Es el Retiro un paraíso de atletas, culturistas y también de ancianos que se ejercitan en las máquinas dispuestas por todo el parque para pedalear o hacer abdominales. En sus explanadas los paseantes y turistas se detienen a mirar a quienes imparten al aire libre clases de yoga, de zumba, de patinaje y hasta de tai chi, con sus movimientos lentos en medio del ajetreo de la ciudad. El parque, que es uno de los pulmones de Madrid con más de 15.000 árboles, es un vergel domesticado por el batallón de jardineros que poda una naturaleza urbana para beneficio de quienes desean refugiarse del asfalto a lo largo de una caminata, una carrera o sencillamente en la contemplación desde un banco inerte.

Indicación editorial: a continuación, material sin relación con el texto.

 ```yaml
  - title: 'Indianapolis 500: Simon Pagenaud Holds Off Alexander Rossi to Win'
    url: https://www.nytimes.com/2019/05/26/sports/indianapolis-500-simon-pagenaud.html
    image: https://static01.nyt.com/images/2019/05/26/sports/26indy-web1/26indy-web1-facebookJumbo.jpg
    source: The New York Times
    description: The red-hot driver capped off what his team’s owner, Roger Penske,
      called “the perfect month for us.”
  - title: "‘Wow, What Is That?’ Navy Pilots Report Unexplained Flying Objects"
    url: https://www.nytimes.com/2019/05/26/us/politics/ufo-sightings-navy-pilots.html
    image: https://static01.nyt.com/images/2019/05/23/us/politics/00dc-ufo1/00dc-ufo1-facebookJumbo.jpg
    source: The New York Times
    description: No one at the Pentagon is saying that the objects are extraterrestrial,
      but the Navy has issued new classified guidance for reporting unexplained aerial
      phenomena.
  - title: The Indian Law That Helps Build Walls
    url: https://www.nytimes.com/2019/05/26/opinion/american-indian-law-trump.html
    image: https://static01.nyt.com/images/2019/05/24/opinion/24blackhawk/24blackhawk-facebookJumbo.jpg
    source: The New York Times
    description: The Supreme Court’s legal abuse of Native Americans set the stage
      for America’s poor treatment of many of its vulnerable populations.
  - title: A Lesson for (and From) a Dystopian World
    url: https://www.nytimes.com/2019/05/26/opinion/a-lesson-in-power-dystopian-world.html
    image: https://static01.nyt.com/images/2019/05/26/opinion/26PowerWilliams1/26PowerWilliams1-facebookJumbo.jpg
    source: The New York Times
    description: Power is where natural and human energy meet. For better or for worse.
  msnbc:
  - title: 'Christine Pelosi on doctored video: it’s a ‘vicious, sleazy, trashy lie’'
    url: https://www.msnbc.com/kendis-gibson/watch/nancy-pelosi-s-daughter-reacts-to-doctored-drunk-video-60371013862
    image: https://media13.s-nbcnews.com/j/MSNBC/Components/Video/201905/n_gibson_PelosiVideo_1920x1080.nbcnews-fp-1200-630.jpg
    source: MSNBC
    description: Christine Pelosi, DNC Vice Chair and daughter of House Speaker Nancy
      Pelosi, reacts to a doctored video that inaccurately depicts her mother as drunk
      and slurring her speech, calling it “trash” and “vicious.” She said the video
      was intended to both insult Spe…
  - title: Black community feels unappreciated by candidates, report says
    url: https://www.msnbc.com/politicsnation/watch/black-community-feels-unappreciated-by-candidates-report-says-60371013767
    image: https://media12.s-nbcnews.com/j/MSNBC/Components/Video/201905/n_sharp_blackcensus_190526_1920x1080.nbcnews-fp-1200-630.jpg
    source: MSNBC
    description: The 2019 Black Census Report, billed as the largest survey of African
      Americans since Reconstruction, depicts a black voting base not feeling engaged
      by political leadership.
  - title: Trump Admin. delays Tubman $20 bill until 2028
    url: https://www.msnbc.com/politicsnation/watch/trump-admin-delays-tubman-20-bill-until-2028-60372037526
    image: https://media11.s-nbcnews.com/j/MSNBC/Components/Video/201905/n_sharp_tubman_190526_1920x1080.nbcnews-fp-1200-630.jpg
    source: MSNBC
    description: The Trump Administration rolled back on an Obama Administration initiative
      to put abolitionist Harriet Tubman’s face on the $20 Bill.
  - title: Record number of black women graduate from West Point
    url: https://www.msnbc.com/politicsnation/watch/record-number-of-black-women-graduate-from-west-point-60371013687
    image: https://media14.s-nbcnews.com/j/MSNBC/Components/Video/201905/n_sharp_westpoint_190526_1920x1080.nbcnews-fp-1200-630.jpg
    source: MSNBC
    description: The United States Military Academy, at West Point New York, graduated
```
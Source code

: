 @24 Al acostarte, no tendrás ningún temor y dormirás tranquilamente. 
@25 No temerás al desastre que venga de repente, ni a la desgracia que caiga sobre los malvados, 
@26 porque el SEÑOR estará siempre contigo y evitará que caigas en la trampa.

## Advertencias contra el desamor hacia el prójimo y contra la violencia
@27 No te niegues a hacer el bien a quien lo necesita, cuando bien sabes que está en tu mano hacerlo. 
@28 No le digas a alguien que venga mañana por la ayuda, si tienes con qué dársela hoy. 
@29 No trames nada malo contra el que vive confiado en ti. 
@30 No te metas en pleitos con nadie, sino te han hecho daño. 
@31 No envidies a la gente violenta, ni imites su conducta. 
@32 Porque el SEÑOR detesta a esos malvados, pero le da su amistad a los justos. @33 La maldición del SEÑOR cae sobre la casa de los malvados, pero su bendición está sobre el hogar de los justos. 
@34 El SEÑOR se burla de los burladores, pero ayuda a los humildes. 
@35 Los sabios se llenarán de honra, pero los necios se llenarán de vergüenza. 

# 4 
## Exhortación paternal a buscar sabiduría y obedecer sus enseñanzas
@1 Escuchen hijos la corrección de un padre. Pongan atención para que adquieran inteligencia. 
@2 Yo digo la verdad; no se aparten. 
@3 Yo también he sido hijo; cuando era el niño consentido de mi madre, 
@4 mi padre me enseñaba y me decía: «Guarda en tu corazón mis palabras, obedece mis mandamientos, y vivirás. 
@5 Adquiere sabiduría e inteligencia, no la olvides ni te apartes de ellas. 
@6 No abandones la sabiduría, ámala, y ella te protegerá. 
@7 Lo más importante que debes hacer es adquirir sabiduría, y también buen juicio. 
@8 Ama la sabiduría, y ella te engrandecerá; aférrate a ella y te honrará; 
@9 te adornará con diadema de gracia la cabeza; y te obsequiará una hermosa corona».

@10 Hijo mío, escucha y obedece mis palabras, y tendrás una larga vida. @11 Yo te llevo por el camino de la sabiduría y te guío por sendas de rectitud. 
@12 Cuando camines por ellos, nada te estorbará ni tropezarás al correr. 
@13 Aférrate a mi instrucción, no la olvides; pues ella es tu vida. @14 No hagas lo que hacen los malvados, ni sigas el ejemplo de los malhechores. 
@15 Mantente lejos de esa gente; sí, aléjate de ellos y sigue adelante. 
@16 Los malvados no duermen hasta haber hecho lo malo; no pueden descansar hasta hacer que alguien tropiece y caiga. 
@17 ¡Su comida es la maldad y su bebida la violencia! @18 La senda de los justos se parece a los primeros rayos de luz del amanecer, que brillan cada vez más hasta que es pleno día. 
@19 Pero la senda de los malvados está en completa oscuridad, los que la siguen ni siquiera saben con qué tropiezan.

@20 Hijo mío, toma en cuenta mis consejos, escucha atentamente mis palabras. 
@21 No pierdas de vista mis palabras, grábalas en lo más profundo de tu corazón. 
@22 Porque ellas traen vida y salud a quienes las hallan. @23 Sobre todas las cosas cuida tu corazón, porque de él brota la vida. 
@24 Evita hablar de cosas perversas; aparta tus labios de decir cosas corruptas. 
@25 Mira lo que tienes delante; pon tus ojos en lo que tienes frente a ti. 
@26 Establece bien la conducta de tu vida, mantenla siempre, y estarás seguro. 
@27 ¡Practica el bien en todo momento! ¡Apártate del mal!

Cerca de una de las entradas que da a la Avenida Menéndez Pelayo, este remanso alberga una biblioteca pública que lleva el nombre de Casa de Fieras de El Retiro, en homenaje al zoológico que se mandó a construir en tiempos de Fernando VII. Hoy es santuario de libros y de estudiosos que pasan horas en el luminoso edificio de ladrillos. Conservo recuerdos infantiles de aquel anticuado zoo, con sus pequeñas celdas con barrotes en las que deambulaban con infinita tristeza un león, una hiena, algunos monos. Se inauguró para que el monarca y su corte admiraran animales exóticos traídos de otros confines. En la España contemporánea se acabó por clausurar un recinto que no cumplía con las reglas de protección a los animales que, afortunadamente, hoy prevalecen. Actualmente la mayor cantidad de frustración que se respira en ese espacio es el de los opositores que estudian durante meses o años antes de enfrentarse a exámenes enjundiosos.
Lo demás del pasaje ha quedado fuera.